◆ **Task brief**
Which lines below contain the word "osteotomies"? Copy each of them.

◆ **Entries shown**
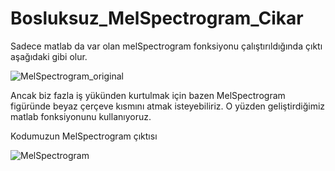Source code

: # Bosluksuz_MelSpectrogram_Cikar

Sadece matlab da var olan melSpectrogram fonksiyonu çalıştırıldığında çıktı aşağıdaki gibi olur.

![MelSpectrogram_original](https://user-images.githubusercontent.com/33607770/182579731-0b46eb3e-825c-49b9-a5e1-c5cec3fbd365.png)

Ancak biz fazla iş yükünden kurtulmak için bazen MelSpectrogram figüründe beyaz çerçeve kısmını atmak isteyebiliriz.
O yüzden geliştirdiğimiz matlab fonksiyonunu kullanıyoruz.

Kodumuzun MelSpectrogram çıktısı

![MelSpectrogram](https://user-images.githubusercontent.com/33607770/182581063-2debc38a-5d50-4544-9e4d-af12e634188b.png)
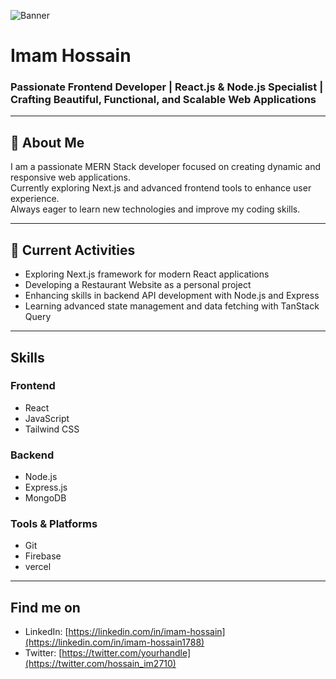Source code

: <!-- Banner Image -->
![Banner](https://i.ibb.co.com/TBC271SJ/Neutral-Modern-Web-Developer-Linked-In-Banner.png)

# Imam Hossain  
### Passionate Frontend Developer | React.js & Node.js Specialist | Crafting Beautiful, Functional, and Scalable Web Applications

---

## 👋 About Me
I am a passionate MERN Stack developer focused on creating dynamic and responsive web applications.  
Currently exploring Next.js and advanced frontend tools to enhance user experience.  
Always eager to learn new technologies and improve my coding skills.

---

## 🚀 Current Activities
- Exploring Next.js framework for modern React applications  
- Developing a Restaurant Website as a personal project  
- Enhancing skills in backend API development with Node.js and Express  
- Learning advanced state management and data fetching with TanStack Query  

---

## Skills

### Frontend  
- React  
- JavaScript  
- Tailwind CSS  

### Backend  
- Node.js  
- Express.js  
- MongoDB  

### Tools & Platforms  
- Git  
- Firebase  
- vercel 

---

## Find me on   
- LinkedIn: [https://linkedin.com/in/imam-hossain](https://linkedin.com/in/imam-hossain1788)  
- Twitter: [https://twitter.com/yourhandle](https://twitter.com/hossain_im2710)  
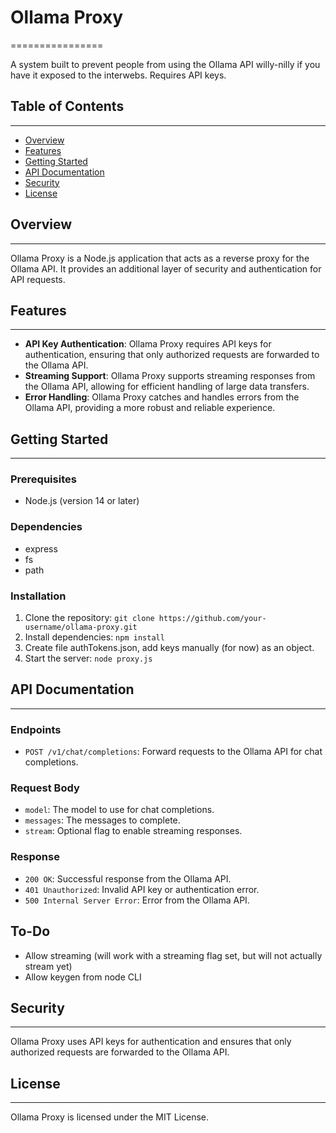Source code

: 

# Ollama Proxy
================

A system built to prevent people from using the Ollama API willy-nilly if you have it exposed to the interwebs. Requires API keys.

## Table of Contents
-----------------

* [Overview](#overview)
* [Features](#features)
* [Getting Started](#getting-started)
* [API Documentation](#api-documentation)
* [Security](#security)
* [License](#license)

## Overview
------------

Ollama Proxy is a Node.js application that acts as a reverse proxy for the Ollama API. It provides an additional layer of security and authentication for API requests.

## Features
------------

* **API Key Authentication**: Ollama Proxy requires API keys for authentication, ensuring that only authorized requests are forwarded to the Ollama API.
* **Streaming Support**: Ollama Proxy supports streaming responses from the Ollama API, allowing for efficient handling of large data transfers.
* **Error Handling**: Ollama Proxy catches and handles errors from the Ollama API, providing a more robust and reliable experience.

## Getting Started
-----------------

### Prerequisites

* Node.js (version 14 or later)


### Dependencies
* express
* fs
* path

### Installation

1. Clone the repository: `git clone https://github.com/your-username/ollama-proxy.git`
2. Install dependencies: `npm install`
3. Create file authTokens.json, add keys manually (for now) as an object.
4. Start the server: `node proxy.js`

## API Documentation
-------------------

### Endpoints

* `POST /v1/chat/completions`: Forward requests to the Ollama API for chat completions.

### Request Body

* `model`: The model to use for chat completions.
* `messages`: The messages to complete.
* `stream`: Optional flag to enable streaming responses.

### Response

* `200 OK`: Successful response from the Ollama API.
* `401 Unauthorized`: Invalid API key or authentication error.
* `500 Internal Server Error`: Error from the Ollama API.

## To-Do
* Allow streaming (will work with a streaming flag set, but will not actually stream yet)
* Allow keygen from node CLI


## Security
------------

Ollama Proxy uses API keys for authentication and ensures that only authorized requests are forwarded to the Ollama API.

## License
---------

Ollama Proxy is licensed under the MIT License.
---
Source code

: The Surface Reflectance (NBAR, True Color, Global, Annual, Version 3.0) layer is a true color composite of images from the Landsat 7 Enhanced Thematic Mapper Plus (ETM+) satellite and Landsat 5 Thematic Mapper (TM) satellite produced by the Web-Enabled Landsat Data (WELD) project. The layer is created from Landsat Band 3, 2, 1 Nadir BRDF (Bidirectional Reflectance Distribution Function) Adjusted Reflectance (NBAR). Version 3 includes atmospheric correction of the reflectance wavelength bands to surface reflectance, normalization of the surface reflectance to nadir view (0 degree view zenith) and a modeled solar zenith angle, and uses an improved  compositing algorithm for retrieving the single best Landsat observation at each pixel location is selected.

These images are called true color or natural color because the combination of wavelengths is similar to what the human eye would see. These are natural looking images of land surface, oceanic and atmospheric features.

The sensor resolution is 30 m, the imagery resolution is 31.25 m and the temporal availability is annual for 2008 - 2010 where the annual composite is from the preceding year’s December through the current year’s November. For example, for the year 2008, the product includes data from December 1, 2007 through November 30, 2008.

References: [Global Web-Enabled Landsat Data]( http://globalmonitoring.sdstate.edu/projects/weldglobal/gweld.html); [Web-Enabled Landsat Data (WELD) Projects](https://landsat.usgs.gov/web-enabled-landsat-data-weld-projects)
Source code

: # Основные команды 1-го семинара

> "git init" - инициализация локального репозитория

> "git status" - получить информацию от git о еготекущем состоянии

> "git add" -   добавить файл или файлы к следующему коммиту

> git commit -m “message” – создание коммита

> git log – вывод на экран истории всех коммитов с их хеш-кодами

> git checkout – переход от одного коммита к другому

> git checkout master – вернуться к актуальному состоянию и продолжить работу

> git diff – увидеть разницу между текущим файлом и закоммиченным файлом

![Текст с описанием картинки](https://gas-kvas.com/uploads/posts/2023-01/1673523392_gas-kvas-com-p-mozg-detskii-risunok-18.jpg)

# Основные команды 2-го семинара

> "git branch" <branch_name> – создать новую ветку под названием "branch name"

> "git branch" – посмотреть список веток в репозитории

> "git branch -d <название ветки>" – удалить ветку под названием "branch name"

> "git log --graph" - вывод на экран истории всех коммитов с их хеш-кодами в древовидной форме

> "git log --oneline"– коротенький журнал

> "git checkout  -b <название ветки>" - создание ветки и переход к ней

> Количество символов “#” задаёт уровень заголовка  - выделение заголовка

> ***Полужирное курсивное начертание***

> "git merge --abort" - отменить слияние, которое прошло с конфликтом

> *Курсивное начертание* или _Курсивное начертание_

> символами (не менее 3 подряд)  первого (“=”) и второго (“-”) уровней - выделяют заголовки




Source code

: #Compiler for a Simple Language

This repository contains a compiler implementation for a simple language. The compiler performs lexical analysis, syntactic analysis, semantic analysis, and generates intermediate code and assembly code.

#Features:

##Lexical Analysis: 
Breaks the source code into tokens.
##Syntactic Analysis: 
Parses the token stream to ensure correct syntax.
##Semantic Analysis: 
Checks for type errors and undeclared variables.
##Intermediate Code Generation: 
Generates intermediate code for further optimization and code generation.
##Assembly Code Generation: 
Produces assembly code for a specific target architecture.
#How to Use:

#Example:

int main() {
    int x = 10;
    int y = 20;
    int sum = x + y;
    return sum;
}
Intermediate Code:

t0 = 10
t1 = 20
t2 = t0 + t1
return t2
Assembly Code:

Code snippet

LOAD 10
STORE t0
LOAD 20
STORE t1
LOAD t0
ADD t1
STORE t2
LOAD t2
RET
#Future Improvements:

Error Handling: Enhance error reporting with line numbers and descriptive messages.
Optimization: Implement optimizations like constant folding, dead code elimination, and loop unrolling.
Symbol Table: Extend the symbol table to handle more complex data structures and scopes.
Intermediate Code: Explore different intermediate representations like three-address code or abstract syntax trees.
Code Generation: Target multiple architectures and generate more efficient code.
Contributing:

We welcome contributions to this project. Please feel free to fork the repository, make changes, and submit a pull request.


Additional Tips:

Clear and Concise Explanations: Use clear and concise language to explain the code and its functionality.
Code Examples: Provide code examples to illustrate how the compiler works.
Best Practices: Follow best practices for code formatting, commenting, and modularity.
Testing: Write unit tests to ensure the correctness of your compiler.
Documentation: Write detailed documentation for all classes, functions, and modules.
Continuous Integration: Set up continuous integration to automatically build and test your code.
==
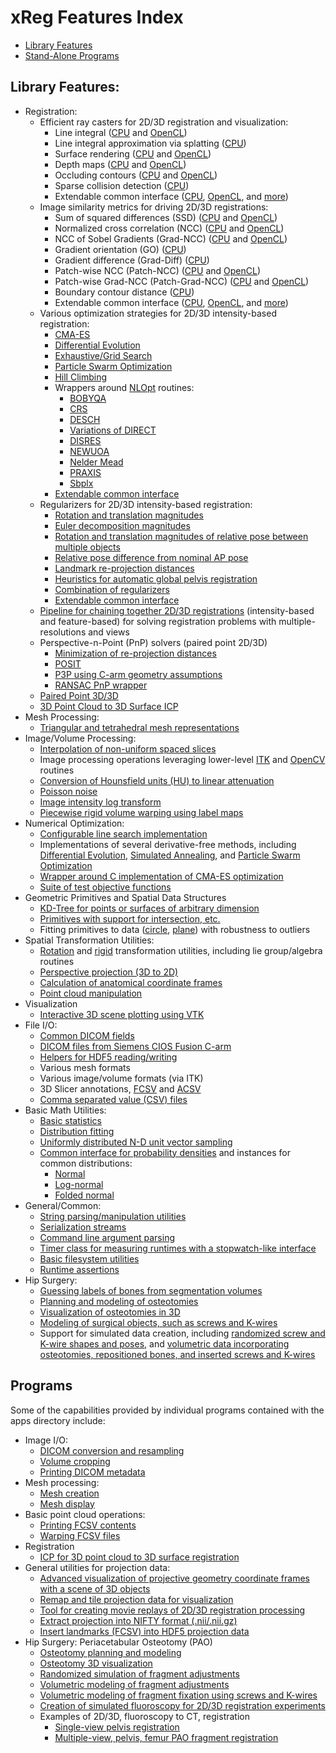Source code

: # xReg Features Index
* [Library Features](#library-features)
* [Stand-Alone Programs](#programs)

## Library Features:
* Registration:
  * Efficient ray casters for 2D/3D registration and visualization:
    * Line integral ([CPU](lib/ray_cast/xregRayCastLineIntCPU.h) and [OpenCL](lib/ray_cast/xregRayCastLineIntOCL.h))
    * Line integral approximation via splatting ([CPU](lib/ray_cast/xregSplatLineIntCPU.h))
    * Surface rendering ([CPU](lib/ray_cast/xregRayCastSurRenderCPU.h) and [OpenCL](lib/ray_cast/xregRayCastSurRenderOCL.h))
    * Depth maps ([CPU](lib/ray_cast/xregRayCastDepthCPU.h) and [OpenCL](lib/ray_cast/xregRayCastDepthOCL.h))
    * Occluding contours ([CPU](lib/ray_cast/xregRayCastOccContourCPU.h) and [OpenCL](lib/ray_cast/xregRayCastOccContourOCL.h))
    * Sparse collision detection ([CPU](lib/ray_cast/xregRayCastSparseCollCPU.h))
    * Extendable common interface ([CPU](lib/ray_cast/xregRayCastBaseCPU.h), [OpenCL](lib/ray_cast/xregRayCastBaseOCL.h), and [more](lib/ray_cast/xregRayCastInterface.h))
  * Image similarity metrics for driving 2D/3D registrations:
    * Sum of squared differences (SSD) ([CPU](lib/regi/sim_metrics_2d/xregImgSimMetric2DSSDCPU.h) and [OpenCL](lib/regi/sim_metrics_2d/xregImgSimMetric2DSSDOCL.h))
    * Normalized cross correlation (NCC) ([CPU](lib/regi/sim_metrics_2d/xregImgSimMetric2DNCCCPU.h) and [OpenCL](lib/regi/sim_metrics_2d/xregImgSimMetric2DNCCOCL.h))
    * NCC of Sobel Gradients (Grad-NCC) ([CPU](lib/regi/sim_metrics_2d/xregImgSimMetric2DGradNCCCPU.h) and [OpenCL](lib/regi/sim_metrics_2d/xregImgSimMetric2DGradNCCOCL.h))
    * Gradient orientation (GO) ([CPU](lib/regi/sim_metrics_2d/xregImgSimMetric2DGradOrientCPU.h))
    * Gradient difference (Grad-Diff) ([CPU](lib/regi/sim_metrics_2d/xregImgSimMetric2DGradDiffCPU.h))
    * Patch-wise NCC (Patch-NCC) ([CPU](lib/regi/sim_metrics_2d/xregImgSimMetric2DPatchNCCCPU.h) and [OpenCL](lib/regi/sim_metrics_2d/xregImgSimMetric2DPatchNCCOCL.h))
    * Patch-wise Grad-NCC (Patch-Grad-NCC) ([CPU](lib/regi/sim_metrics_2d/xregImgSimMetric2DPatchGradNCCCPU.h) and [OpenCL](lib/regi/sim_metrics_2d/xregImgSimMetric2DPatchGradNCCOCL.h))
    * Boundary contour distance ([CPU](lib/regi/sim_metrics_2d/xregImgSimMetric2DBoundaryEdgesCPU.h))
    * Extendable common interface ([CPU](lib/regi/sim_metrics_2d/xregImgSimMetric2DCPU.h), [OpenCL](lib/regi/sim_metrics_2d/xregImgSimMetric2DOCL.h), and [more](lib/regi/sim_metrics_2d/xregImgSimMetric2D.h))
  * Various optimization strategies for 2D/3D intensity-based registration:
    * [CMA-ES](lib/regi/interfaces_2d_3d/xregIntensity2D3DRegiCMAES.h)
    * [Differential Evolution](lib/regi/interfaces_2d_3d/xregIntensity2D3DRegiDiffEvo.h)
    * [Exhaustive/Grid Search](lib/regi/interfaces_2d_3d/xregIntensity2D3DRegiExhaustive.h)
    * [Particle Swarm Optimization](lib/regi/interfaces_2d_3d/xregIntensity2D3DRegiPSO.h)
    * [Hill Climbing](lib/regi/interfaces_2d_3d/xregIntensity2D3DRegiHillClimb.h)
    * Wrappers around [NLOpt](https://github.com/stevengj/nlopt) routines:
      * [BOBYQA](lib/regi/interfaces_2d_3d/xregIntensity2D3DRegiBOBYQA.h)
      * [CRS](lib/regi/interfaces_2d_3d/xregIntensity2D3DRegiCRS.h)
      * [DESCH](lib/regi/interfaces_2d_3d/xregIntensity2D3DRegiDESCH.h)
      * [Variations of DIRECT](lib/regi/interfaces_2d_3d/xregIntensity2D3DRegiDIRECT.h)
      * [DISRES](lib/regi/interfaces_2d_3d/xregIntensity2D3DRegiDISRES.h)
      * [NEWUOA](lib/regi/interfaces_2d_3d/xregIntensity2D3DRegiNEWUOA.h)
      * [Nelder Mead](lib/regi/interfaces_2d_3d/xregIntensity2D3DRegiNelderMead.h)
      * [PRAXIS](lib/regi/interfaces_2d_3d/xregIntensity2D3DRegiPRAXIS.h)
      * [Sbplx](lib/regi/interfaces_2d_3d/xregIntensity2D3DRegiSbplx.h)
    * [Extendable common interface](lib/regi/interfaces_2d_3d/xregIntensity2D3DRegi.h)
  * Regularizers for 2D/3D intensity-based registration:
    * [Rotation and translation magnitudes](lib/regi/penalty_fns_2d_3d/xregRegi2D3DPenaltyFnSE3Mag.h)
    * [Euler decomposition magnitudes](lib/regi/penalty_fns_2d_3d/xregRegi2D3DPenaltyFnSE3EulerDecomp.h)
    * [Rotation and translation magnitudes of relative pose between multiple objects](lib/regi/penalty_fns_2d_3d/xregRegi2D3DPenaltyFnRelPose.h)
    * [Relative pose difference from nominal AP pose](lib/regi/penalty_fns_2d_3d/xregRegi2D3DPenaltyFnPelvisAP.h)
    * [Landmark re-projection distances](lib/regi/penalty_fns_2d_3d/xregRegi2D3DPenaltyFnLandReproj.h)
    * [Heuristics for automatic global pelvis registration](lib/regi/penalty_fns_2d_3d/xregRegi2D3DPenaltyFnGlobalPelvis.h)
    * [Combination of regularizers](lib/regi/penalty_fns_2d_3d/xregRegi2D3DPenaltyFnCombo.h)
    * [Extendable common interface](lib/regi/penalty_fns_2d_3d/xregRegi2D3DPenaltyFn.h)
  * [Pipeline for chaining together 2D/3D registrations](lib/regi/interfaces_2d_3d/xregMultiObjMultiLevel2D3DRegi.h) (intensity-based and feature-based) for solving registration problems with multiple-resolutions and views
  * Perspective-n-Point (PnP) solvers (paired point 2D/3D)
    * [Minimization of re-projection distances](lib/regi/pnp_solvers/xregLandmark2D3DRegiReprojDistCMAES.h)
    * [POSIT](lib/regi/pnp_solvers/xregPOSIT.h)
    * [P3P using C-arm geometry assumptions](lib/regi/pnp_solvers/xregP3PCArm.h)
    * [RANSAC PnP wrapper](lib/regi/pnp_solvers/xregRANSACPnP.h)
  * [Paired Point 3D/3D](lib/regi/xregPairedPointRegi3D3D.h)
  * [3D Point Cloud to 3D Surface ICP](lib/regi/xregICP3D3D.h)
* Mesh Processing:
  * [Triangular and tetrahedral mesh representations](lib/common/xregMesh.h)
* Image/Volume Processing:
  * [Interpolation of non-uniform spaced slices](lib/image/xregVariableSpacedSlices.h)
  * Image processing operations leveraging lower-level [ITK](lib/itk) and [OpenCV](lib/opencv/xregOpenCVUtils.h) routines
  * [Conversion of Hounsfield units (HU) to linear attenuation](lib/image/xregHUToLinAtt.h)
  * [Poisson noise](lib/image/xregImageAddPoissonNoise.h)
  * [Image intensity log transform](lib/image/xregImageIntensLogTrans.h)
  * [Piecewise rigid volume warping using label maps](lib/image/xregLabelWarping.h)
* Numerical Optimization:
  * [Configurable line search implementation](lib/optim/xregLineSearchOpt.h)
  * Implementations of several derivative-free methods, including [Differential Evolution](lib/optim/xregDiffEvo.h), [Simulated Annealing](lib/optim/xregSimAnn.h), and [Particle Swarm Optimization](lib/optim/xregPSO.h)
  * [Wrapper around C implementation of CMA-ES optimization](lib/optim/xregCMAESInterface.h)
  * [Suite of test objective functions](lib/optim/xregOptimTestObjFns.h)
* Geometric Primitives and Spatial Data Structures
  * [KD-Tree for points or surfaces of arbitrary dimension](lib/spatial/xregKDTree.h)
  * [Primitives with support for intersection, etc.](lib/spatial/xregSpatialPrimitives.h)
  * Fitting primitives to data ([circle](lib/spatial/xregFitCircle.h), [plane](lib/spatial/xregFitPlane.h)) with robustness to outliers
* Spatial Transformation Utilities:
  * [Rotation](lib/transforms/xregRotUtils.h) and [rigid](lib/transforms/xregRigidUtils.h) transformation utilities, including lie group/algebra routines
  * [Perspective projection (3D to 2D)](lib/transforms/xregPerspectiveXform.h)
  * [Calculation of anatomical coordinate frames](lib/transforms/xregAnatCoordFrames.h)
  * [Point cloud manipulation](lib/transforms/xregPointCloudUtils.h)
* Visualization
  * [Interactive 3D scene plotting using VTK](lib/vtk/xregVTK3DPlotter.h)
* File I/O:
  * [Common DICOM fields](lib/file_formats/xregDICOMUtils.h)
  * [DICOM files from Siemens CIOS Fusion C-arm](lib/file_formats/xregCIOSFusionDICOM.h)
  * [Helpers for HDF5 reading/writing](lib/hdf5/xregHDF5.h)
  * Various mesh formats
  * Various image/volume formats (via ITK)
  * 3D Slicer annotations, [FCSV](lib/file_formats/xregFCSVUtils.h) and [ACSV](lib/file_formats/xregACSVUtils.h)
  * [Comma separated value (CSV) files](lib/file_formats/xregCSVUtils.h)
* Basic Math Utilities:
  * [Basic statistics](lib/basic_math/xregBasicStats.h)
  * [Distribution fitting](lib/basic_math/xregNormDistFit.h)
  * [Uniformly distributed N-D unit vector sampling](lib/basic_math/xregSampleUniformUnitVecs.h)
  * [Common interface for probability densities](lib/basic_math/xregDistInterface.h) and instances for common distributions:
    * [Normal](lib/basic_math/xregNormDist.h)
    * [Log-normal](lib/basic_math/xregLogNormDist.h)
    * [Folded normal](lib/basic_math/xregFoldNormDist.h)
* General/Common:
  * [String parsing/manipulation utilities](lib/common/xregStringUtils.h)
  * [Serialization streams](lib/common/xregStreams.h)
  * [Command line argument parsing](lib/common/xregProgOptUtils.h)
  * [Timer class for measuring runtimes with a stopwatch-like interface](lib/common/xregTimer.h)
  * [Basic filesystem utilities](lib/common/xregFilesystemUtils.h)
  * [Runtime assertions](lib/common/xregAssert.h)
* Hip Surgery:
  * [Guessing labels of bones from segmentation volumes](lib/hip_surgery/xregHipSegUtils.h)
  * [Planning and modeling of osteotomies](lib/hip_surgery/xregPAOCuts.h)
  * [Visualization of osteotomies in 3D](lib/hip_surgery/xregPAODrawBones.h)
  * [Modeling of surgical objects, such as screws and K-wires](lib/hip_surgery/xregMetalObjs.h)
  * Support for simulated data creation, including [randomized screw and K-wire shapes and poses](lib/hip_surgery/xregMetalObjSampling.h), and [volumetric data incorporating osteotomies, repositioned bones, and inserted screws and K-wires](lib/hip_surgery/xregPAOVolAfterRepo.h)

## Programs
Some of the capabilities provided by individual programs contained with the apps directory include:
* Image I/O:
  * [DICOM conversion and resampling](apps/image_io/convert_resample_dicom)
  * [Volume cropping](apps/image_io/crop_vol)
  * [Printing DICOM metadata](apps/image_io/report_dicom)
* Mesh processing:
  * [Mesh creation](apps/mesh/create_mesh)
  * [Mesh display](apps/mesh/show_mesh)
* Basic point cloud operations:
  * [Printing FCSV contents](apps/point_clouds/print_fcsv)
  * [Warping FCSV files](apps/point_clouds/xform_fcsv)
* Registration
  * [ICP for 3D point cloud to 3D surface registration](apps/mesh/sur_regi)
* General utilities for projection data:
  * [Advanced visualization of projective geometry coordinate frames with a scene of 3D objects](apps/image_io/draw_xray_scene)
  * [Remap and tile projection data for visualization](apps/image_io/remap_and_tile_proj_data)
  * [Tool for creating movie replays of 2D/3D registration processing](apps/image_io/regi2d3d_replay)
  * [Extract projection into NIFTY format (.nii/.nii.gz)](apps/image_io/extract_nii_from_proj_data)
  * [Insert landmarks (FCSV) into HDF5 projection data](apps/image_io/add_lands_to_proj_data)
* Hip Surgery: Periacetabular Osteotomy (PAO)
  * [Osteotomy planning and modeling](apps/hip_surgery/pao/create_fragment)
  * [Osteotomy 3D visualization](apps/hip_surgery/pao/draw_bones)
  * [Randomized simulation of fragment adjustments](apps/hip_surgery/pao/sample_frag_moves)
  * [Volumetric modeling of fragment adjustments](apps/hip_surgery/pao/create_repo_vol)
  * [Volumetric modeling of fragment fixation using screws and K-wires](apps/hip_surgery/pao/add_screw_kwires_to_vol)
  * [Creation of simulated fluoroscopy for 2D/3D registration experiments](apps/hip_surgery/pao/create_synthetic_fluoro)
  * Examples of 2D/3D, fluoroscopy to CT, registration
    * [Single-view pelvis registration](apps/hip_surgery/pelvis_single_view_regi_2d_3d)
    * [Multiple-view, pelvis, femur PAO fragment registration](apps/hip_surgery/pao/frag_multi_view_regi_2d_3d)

◆ **Result**
  * [Planning and modeling of osteotomies](lib/hip_surgery/xregPAOCuts.h)
  * [Visualization of osteotomies in 3D](lib/hip_surgery/xregPAODrawBones.h)
  * Support for simulated data creation, including [randomized screw and K-wire shapes and poses](lib/hip_surgery/xregMetalObjSampling.h), and [volumetric data incorporating osteotomies, repositioned bones, and inserted screws and K-wires](lib/hip_surgery/xregPAOVolAfterRepo.h)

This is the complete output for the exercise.